The brand isn’t just the name the manufacturer puts on the package. It’s the product itself. To a customer, Coca-Cola is, a dark, sweet, reddish-brown liquid. The brand name is the word customers use to describe that liquid. What’s inside the bottle is the most important aspect of the branding process. Coca-Cola is branding the liquid itself.

It’s not a cola made by the Coca-Cola Company. The cola itself is Coca-Cola, the real thing. This distinction is at the heart of an effective branding strategy.

Most issues involving company names versus brand names can be solved by asking yourself two questions:

1.) What is the name of the brand?
2.) What is the name of the stuff inside the packaging?

Both names had better be the same or you have big problems.

As a general rule, you want a brand name to be as short and as memorable as possible. (Short names greatly improve your word-of-mouth possibilities.) When customers feel they have to use both your company name and your brand name together, you usually have a branding problem.

As far as the customer is concerned, the easiest, simplest way is the Proctor& Gamble way. Use just the brand name boldly on the package and relegate the “Procter & Gamble Company” to tiny type at the bottom.

For many brands one answer is to put the company name in small type above the brand name. Customers who are strongly motivated to use only the brand name will hardly notice the company name.

The brand name should dominate the company name.

The brand itself should be the focus of your attention. If you have to use the company name, use it. But do so in a decidedly secondary way.

 

Chapter 14 – The Law of Subbrands
What branding builds, subbranding can destroy.

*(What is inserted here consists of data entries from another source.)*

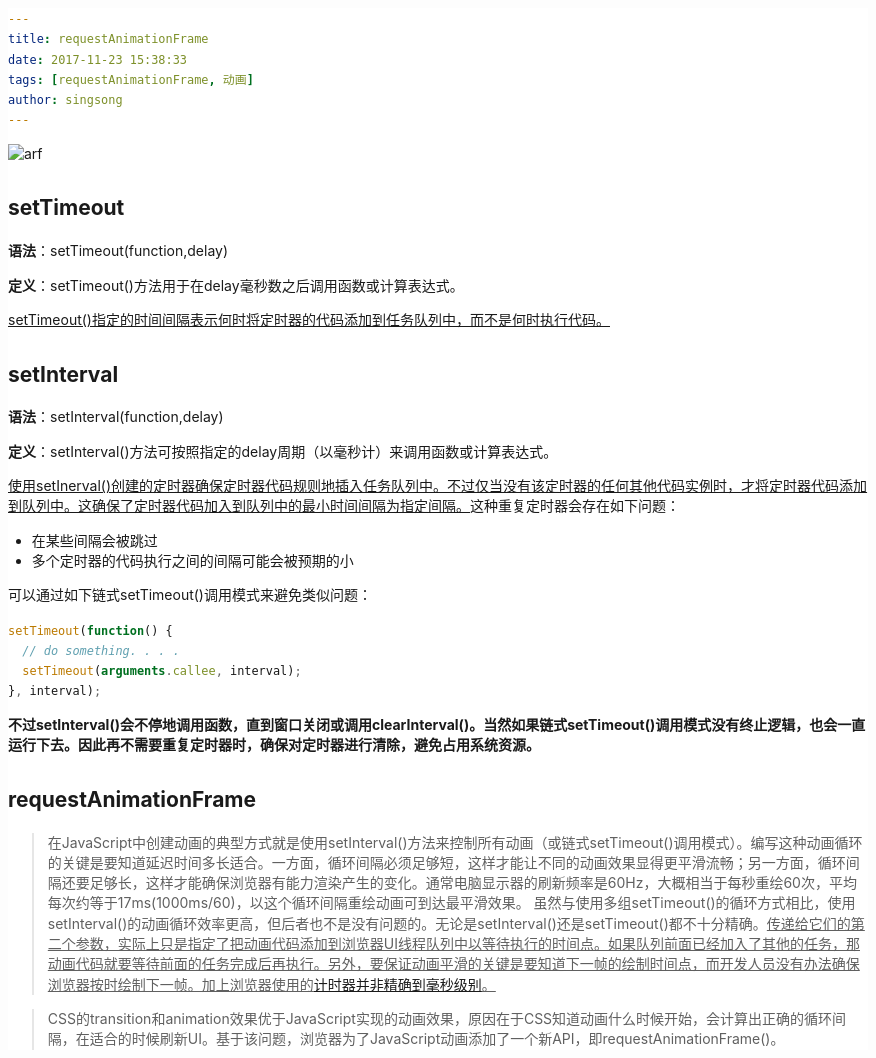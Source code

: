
 ```yaml
---
title: requestAnimationFrame
date: 2017-11-23 15:38:33
tags: [requestAnimationFrame, 动画]
author: singsong
---
```


![arf](./arf.png)

## setTimeout

**语法**：setTimeout(function,delay)

**定义**：setTimeout()方法用于在delay毫秒数之后调用函数或计算表达式。

<u>setTimeout()指定的时间间隔表示何时将定时器的代码添加到任务队列中，而不是何时执行代码。</u>


## setInterval

**语法**：setInterval(function,delay)

**定义**：setInterval()方法可按照指定的delay周期（以毫秒计）来调用函数或计算表达式。　

<u>使用setInerval()创建的定时器确保定时器代码规则地插入任务队列中。不过仅当没有该定时器的任何其他代码实例时，才将定时器代码添加到队列中。这确保了定时器代码加入到队列中的最小时间间隔为指定间隔。</u>这种重复定时器会存在如下问题：

- 在某些间隔会被跳过
- 多个定时器的代码执行之间的间隔可能会被预期的小

可以通过如下链式setTimeout()调用模式来避免类似问题：

```js
setTimeout(function() {
  // do something. . . .
  setTimeout(arguments.callee, interval);
}, interval);
```

**不过setInterval()会不停地调用函数，直到窗口关闭或调用clearInterval()。当然如果链式setTimeout()调用模式没有终止逻辑，也会一直运行下去。因此再不需要重复定时器时，确保对定时器进行清除，避免占用系统资源。**

## requestAnimationFrame

>在JavaScript中创建动画的典型方式就是使用setInterval()方法来控制所有动画（或链式setTimeout()调用模式）。编写这种动画循环的关键是要知道延迟时间多长适合。一方面，循环间隔必须足够短，这样才能让不同的动画效果显得更平滑流畅；另一方面，循环间隔还要足够长，这样才能确保浏览器有能力渲染产生的变化。通常电脑显示器的刷新频率是60Hz，大概相当于每秒重绘60次，平均每次约等于17ms(1000ms/60)，以这个循环间隔重绘动画可到达最平滑效果。
虽然与使用多组setTimeout()的循环方式相比，使用setInterval()的动画循环效率更高，但后者也不是没有问题的。无论是setInterval()还是setTimeout()都不十分精确。<u>传递给它们的第二个参数，实际上只是指定了把动画代码添加到浏览器UI线程队列中以等待执行的时间点。如果队列前面已经加入了其他的任务，那动画代码就要等待前面的任务完成后再执行。另外，要保证动画平滑的关键是要知道下一帧的绘制时间点，而开发人员没有办法确保浏览器按时绘制下一帧。加上浏览器使用的[计时器并非精确到毫秒级别](http://www.ituring.com.cn/article/1828)。</u>

>CSS的transition和animation效果优于JavaScript实现的动画效果，原因在于CSS知道动画什么时候开始，会计算出正确的循环间隔，在适合的时候刷新UI。基于该问题，浏览器为了JavaScript动画添加了一个新API，即requestAnimationFrame()。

Holiday Inn wanted to get into the upscale hotel segment.
Cadillac wanted to introduce a smaller car.
Waterford wanted to market a less expensive line.
Donna Karen wanted to market less costly and more casual clothes.

What to do? Invent a subbrand. So we have Holiday Inn Crowne Plaza, Cadillac Catera, Marquis by Waterford and DKNY. We can use our well-known core brand at the same time as we launch secondary or subbrands to move into new territory.

Why would a customer expect Holiday Inn to have an upscale hotel? Why spend all that money and still stay as a Holiday Inn! The thinking is, If I am forking out the big bucks, I want to stay with a top hotel brand.

Subbranding is an inside-out branding strategy that tries to push the core brand into new directions. It captures management’s attention because of what it promises, not necessarily because of what it delivers.

Marketers are rethinking the concept of subbranding and calling it the masterbrand or megabrand strategy. “Dodge is not our brand. Our brands are: Avenger, Intrepid, Neon Stealth, Stratus and Viper.” What’s a Dodge then? “A Dodge is a megabrand.”

When you feel the need  to create subbrands, you are chasing the market, you are not building the brand.

The essence of a brand is some idea or attribute or market segment you can own in the mind. Subbranding is a concept that takes the brand in exactly the opposite direction. Subbranding destroys what branding builds.

Subbreanding, masterbranding, megabranding are NOT customer-driven concepts. They have no meaning in the minds of most consumers.

Think simple. Think like a customer and your brand will become more successful.